(Source material Opens)

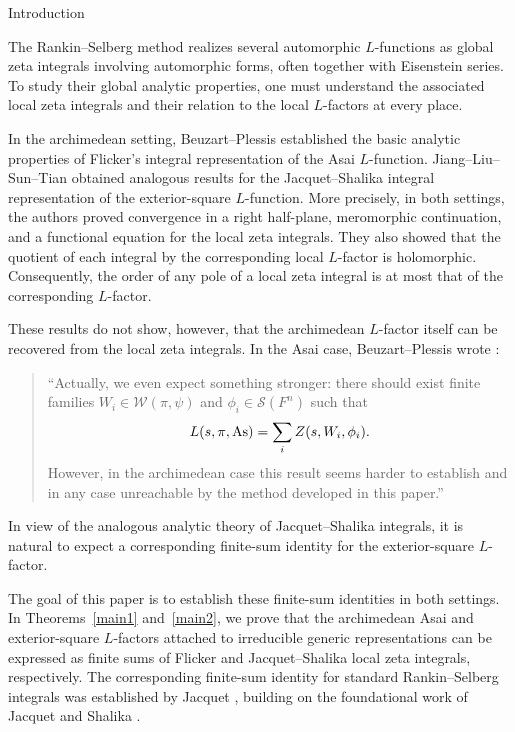 \documentclass[12pt,reqno]{amsart}
\numberwithin{equation}{section}%
\numberwithin{equation}{subsection}
\theoremstyle{definition}
\theoremstyle{remark}
\begin{document}
\begin{section}{Introduction}\label{s1}

The Rankin--Selberg method realizes several automorphic \(L\)-functions
as global zeta integrals involving automorphic forms, often together with
Eisenstein series. To study their global analytic properties, one must understand the associated local zeta integrals and their relation to the local $L$-factors at every place.

In the archimedean setting, Beuzart--Plessis
\cite[Theorem~1.1]{BP2021} established the basic analytic properties of
Flicker's integral representation \cite{Fli1993} of the Asai
\(L\)-function. Jiang--Liu--Sun--Tian
\cite[Theorem~2.2]{JLST2025} obtained analogous results for the
Jacquet--Shalika integral representation \cite{JS1990} of the
exterior-square \(L\)-function. More precisely, in both settings, the authors proved convergence in a right half-plane, meromorphic continuation, and a functional equation for the local zeta integrals. They also showed that the quotient of each integral by the corresponding local $L$-factor is holomorphic. Consequently, the order of any pole of a local zeta
integral is at most that of the corresponding \(L\)-factor.

These results do not show, however, that the archimedean \(L\)-factor itself
can be recovered from the local zeta integrals. In the Asai case,
Beuzart--Plessis wrote
\cite[p.~5]{BP2021}:
\begin{quote}
``Actually, we even expect something stronger: there should exist finite
families \(W_i\in\mathcal{W}(\pi,\psi)\) and
\(\phi_i\in\mathcal{S}(F^n)\) such that
\[
L(s,\pi,\As)=\sum_i Z(s,W_i,\phi_i).
\]
However, in the archimedean case this result seems harder to establish
and in any case unreachable by the method developed in this paper.''
\end{quote}

In view of the analogous analytic theory of Jacquet--Shalika integrals, it is
natural to expect a corresponding finite-sum identity for the exterior-square
\(L\)-factor.

The goal of this paper is to establish these finite-sum identities in
both settings. In
Theorems~\ref{main1} and~\ref{main2}, we prove that the archimedean Asai and
exterior-square \(L\)-factors attached to irreducible generic
representations can be expressed as finite sums of Flicker and
Jacquet--Shalika local zeta integrals, respectively. 
The corresponding finite-sum identity for standard Rankin--Selberg integrals was established by Jacquet \cite[Theorem~2.6]{Jac2009}, building on the foundational work of Jacquet and Shalika \cite{JS1989}.


\end{section}
\end{document}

(Source material Closes)

Your goal: Copy out the lines above in full and unaltered, apart from the pictures.

Solution below:
 \documentclass[12pt,reqno]{amsart}
\numberwithin{equation}{section}%
\numberwithin{equation}{subsection}
\theoremstyle{definition}
\theoremstyle{remark}
\begin{document}
\begin{section}{Introduction}\label{s1}

The Rankin--Selberg method realizes several automorphic \(L\)-functions
as global zeta integrals involving automorphic forms, often together with
Eisenstein series. To study their global analytic properties, one must understand the associated local zeta integrals and their relation to the local $L$-factors at every place.

In the archimedean setting, Beuzart--Plessis
\cite[Theorem~1.1]{BP2021} established the basic analytic properties of
Flicker's integral representation \cite{Fli1993} of the Asai
\(L\)-function. Jiang--Liu--Sun--Tian
\cite[Theorem~2.2]{JLST2025} obtained analogous results for the
Jacquet--Shalika integral representation \cite{JS1990} of the
exterior-square \(L\)-function. More precisely, in both settings, the authors proved convergence in a right half-plane, meromorphic continuation, and a functional equation for the local zeta integrals. They also showed that the quotient of each integral by the corresponding local $L$-factor is holomorphic. Consequently, the order of any pole of a local zeta
integral is at most that of the corresponding \(L\)-factor.

These results do not show, however, that the archimedean \(L\)-factor itself
can be recovered from the local zeta integrals. In the Asai case,
Beuzart--Plessis wrote
\cite[p.~5]{BP2021}:
\begin{quote}
``Actually, we even expect something stronger: there should exist finite
families \(W_i\in\mathcal{W}(\pi,\psi)\) and
\(\phi_i\in\mathcal{S}(F^n)\) such that
\[
L(s,\pi,\As)=\sum_i Z(s,W_i,\phi_i).
\]
However, in the archimedean case this result seems harder to establish
and in any case unreachable by the method developed in this paper.''
\end{quote}

In view of the analogous analytic theory of Jacquet--Shalika integrals, it is
natural to expect a corresponding finite-sum identity for the exterior-square
\(L\)-factor.

The goal of this paper is to establish these finite-sum identities in
both settings. In
Theorems~\ref{main1} and~\ref{main2}, we prove that the archimedean Asai and
exterior-square \(L\)-factors attached to irreducible generic
representations can be expressed as finite sums of Flicker and
Jacquet--Shalika local zeta integrals, respectively. 
The corresponding finite-sum identity for standard Rankin--Selberg integrals was established by Jacquet \cite[Theorem~2.6]{Jac2009}, building on the foundational work of Jacquet and Shalika \cite{JS1989}.


\end{section}
\end{document}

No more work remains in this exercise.